• [WHAT YOU SHOULD DO]
Which lines of the records below contain the word "generate"? Copy each of them out.

╭─ DATASET

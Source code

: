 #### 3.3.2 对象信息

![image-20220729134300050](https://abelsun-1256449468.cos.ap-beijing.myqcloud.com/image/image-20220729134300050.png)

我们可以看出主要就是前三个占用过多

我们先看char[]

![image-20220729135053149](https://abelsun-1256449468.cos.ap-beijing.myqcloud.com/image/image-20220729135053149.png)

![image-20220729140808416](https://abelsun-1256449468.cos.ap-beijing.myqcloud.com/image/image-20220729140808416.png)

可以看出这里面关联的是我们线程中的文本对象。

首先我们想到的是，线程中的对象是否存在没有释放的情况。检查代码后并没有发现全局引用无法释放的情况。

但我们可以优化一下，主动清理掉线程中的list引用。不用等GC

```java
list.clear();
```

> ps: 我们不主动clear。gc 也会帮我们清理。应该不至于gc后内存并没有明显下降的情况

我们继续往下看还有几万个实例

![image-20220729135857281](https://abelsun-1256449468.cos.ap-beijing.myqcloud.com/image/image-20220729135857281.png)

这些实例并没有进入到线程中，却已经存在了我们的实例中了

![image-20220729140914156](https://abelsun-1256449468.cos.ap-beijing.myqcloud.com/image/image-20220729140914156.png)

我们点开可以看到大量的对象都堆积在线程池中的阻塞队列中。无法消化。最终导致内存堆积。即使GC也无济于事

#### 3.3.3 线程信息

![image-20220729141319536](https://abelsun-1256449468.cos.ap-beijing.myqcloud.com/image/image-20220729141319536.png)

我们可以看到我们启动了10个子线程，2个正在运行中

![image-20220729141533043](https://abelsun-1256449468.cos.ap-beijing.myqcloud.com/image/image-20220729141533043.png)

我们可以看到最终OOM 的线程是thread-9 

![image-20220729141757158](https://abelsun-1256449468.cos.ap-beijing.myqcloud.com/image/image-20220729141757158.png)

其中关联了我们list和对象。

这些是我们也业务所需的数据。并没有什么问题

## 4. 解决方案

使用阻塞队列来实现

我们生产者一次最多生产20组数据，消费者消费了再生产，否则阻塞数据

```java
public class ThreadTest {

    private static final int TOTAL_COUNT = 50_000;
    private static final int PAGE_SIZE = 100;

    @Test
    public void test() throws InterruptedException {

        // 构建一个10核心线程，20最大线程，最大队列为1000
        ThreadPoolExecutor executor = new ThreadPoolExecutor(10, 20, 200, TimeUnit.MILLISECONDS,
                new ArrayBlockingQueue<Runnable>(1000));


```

╰─
╭─ DATASET

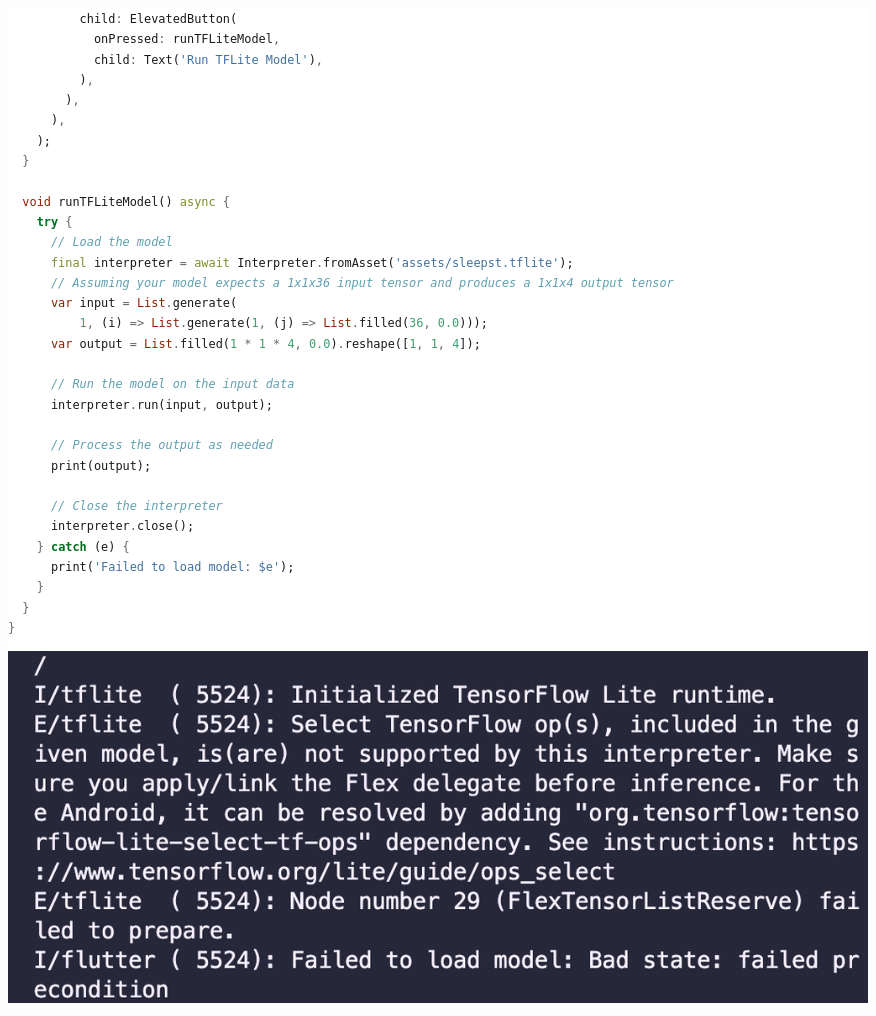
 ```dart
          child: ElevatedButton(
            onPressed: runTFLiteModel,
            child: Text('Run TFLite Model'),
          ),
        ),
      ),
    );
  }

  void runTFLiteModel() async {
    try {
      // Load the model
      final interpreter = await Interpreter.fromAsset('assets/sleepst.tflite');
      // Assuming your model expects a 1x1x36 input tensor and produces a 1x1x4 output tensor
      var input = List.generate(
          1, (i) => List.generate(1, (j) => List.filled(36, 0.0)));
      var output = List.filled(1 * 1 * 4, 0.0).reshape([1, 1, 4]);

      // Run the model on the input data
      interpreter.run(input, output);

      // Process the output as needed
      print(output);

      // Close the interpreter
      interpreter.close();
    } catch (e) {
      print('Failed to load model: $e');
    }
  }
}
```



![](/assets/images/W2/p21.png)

╰─

• [RESULT OF THE EXERCISE]
      var input = List.generate(
          1, (i) => List.generate(1, (j) => List.filled(36, 0.0)));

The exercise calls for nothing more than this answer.